=== Problem ===
Copy each line of the records that includes "Vite".

Collected data:
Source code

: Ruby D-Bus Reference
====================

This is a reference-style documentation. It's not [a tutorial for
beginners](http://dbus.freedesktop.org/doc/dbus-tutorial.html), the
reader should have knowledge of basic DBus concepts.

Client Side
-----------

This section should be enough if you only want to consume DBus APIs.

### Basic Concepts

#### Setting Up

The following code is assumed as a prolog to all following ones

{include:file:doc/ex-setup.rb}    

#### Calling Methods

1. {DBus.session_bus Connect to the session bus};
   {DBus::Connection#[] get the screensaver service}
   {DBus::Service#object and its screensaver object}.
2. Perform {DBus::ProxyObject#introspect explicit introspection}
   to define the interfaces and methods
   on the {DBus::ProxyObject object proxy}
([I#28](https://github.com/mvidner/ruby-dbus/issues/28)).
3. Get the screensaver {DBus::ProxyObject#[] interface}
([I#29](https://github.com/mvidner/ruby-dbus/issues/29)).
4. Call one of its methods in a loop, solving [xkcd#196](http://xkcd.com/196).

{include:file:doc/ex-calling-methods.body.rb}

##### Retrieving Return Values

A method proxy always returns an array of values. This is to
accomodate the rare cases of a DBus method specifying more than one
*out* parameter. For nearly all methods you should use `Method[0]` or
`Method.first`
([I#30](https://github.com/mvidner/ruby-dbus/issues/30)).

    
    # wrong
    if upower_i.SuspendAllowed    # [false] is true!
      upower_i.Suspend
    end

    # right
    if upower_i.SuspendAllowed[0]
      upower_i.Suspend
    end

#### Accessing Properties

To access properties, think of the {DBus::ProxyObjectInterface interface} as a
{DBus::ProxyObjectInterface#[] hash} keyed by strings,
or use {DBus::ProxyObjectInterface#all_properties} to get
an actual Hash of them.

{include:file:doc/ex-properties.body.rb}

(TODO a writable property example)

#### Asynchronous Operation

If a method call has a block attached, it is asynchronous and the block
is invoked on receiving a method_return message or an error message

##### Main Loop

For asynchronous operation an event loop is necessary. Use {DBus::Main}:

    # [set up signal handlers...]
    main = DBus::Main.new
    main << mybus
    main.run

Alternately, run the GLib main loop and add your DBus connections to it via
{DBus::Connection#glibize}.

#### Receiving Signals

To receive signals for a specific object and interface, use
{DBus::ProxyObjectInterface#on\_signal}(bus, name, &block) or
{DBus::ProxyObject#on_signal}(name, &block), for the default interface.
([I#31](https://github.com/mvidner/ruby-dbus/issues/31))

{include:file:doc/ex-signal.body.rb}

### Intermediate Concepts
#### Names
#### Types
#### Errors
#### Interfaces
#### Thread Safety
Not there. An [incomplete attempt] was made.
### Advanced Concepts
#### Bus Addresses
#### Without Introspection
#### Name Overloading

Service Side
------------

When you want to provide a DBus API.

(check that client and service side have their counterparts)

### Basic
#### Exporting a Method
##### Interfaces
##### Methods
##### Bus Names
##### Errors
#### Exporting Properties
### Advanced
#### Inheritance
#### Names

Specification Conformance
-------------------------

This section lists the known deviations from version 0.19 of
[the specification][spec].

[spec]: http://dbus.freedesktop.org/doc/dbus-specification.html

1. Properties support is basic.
* * *
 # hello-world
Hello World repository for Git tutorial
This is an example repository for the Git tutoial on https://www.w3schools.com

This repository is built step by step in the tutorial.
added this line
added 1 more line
* * *
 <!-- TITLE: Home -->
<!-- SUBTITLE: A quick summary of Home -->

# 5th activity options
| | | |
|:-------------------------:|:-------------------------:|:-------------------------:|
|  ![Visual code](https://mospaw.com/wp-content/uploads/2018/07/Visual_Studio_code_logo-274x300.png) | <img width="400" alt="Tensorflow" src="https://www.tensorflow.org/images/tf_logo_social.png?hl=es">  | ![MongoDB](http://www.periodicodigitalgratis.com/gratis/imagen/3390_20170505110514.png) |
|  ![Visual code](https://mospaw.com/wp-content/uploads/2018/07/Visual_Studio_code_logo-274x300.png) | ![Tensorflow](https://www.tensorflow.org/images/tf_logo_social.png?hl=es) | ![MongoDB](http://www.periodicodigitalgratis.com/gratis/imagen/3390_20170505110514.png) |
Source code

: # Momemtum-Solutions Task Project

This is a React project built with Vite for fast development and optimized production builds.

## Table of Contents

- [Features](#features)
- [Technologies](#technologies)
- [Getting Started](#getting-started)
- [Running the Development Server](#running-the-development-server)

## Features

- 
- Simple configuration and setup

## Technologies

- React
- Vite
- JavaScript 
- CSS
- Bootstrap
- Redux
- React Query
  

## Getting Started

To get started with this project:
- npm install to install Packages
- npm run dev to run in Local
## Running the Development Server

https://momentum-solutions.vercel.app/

=== Task result ===
This is a React project built with Vite for fast development and optimized production builds.
- Vite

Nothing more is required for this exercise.